Peon, I too used to shoot with fingers. After about 10 years out of bowhunting I bought a different bow and a release. What a difference! My advice would be to find a reputable bow shop and let them set you up. It is money well spent plus they can install chosen accesories if needed in half the time that you can. Good luck


----------



## Lundy (Apr 5, 2004)

I've shot both fingers and release for a bunch of years. The release would be the easiest by far. Shooting fingers just introduces a whole new set of problems to overcome that you don't need to deal with.

I still hunt with fingers versus release 75% of the time. I'm getting old and might forget the release, I never seem to forget to take my fingers with me.


----------



## peon (Feb 28, 2005)

thanks for all the info i ended up buying a t.r.u. ball nok the metal screw on kind.. and bought a kisser button.. i dont think ill be hunting this year my arm needs to heal up so i can practice shoot first !! ill probally just hunt next year!


----------



## bkr43050 (Apr 5, 2004)

Lundy said:


> I still hunt with fingers versus release 75% of the time. I'm getting old and might forget the release, I never seem to forget to take my fingers with me.

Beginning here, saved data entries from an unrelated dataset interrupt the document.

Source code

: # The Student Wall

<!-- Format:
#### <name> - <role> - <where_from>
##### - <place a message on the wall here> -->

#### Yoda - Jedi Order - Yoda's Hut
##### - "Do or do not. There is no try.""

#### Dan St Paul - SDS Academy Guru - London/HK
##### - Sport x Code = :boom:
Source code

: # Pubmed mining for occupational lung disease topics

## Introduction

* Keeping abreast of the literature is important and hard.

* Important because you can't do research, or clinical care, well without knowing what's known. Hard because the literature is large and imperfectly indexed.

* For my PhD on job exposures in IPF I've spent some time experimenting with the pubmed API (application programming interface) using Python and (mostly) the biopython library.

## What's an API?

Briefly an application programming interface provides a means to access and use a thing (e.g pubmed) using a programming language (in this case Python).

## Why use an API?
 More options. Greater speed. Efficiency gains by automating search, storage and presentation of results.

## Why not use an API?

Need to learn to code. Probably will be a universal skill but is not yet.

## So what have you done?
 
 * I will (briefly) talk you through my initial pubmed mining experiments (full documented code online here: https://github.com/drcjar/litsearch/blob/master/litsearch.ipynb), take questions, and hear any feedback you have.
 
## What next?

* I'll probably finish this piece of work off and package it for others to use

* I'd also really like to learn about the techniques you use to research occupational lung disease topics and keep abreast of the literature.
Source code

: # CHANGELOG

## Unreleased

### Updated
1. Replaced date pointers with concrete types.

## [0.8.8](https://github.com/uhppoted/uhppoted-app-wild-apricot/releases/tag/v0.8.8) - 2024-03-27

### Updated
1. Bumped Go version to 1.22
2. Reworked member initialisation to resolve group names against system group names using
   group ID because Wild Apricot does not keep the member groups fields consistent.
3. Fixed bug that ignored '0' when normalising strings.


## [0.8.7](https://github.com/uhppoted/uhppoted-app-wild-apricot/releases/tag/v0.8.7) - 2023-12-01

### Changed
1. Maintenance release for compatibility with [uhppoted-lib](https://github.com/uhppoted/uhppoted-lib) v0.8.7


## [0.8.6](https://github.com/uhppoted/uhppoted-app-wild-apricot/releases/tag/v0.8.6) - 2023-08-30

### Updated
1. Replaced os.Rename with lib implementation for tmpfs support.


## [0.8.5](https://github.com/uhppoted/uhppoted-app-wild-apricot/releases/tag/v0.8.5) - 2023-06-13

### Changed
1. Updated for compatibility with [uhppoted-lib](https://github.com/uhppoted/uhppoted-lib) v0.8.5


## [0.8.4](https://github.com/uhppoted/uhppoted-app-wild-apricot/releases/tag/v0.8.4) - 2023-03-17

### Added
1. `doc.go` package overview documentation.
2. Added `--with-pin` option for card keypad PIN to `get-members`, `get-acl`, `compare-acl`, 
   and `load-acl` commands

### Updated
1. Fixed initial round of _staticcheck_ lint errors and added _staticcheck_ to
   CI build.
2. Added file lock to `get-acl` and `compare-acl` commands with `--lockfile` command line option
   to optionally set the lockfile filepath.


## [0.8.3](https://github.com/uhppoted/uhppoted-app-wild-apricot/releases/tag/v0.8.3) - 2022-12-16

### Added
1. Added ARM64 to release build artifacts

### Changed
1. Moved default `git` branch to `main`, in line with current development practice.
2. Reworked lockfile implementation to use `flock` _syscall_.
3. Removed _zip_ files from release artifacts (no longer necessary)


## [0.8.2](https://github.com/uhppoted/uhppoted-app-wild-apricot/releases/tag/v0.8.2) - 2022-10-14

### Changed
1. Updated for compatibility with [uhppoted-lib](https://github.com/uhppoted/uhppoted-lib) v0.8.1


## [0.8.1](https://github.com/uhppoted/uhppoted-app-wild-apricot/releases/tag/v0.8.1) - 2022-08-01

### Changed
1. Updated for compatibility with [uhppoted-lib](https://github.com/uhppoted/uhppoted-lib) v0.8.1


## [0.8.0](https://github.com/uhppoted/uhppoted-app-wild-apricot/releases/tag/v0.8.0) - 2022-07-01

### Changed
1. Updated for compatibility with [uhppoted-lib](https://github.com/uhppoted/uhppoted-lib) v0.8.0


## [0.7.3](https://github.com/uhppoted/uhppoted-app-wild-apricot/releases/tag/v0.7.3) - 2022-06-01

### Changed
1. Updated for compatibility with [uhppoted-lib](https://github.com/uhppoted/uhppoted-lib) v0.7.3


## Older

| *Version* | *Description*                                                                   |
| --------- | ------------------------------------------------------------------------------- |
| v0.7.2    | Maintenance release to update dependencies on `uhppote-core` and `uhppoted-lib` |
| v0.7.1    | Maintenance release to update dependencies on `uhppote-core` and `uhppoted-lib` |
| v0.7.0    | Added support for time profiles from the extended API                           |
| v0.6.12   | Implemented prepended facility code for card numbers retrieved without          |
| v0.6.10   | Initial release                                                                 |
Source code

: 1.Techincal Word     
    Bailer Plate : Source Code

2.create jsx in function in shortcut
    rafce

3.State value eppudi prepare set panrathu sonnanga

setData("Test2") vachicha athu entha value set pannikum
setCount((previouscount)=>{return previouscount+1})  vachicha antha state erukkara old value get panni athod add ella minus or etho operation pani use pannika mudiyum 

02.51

 Yeah but if you are like me you and shoot with a finger tabthen you will forget it too. I think I forgot it more than I do my release. I have switched completely over to release now. I find it easier to stay consistent with my release technique and with my old back and shoulders it aids in drawing ease.


----------



## Lundy (Apr 5, 2004)

I too have forgotten or dropped my tab, fortunately I had tabs in almost every pocket, but I've killed a couple a deer with no tab or glove, just good ole skin.


----------